___ Dataset entries
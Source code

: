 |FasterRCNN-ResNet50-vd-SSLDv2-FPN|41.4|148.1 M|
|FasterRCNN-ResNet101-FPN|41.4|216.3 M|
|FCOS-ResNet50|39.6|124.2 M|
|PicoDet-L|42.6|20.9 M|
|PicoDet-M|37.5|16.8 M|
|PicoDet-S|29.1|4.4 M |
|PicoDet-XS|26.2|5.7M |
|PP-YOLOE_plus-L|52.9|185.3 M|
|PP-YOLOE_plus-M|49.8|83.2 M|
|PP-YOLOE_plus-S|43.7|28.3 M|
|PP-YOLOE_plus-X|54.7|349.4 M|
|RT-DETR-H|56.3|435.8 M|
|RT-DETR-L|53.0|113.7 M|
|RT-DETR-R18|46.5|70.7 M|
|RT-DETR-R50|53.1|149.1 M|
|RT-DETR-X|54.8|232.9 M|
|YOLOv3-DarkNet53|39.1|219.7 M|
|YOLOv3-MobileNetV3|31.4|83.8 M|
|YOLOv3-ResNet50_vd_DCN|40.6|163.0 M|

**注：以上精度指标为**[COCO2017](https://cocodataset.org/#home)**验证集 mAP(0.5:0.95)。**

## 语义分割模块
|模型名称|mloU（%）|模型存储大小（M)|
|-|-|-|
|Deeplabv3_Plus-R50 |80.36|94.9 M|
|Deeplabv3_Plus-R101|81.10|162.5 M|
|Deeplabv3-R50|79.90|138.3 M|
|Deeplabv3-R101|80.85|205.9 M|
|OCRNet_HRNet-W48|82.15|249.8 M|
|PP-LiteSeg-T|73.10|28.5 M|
______
__Prompt__. Wherever a line in the data above holds the word "PicoDet", copy that line.

__Reply__.
|PicoDet-L|42.6|20.9 M|
|PicoDet-M|37.5|16.8 M|
|PicoDet-S|29.1|4.4 M |
|PicoDet-XS|26.2|5.7M |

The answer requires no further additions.